Par un mémoire en défense enregistré le 20 mars 2023, le préfet du Doubs conclut au rejet de la requête.
Il fait valoir que les moyens soulevés par M. A ne sont pas fondés.
Vu les autres pièces du dossier.
Vu :
- la convention européenne de sauvegarde des droits de l'homme et des libertés fondamentales ;
- l'accord franco-algérien du 27 décembre 1968 ;
- le code de l'entrée et du séjour des étrangers et du droit d'asile ;
- le décret n° 2019-1387 du 18 décembre 2019 ;
- le décret n° 2020-1598 du 16 décembre 2020 ;
- le code de justice administrative.
Les parties ont été régulièrement averties du jour de l'audience.

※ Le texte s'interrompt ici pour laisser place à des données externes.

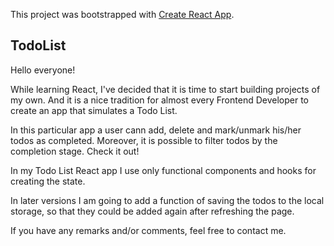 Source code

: This project was bootstrapped with [Create React App](https://github.com/facebook/create-react-app).

## TodoList

Hello everyone!

While learning React, I've decided that it is time to start building projects of my own. And it is a nice tradition for almost every Frontend Developer to create an app that simulates a Todo List.

In this particular app a user cann add, delete and mark/unmark his/her todos as completed. Moreover, it is possible to filter todos by the completion stage. Check it out!


In my Todo List React app I use only functional components and hooks for creating the state. 


In later versions I am going to add a function of saving the todos to the local storage, so that they could be added again after refreshing the page.


If you have any remarks and/or comments, feel free to contact me.
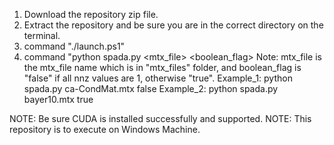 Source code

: 1. Download the repository zip file.
2. Extract the repository and be sure you are in the correct directory on the terminal.
3. command "./launch.ps1"
4. command "python spada.py <mtx_file> <boolean_flag>
Note: mtx_file is the mtx_file name which is in "mtx_files" folder, and boolean_flag is "false" if all nnz values are 1, otherwise "true".
Example_1: python spada.py ca-CondMat.mtx false
Example_2: python spada.py bayer10.mtx true

NOTE: Be sure CUDA is installed successfully and supported.
NOTE: This repository is to execute on Windows Machine.
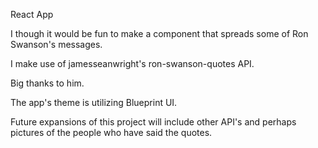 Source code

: React App

I though it would be fun to make a component that spreads some of
Ron Swanson's messages.

I make use of jamesseanwright's ron-swanson-quotes API.

Big thanks to him.

The app's theme is utilizing Blueprint UI.

Future expansions of this project will include other API's and perhaps
pictures of the people who have said the quotes.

La présidente de la formation de jugement a dispensé la rapporteure publique, sur sa proposition, de prononcer des conclusions à l'audience.
Au cours de l'audience publique, Mme Kiefer, conseillère, a donné lecture de son rapport.
Considérant ce qui suit :
1. M. A, ressortissant algérien né le 23 octobre 1947, est titulaire d'une carte de résident valable jusqu'au 9 octobre 2029. Le 11 juin 2021, il a présenté une demande de regroupement familial au profit de Mme D B, née le 23 novembre 1969. Par une décision du 16 janvier 2023, dont le requérant demande l'annulation, le préfet du Doubs a rejeté sa demande.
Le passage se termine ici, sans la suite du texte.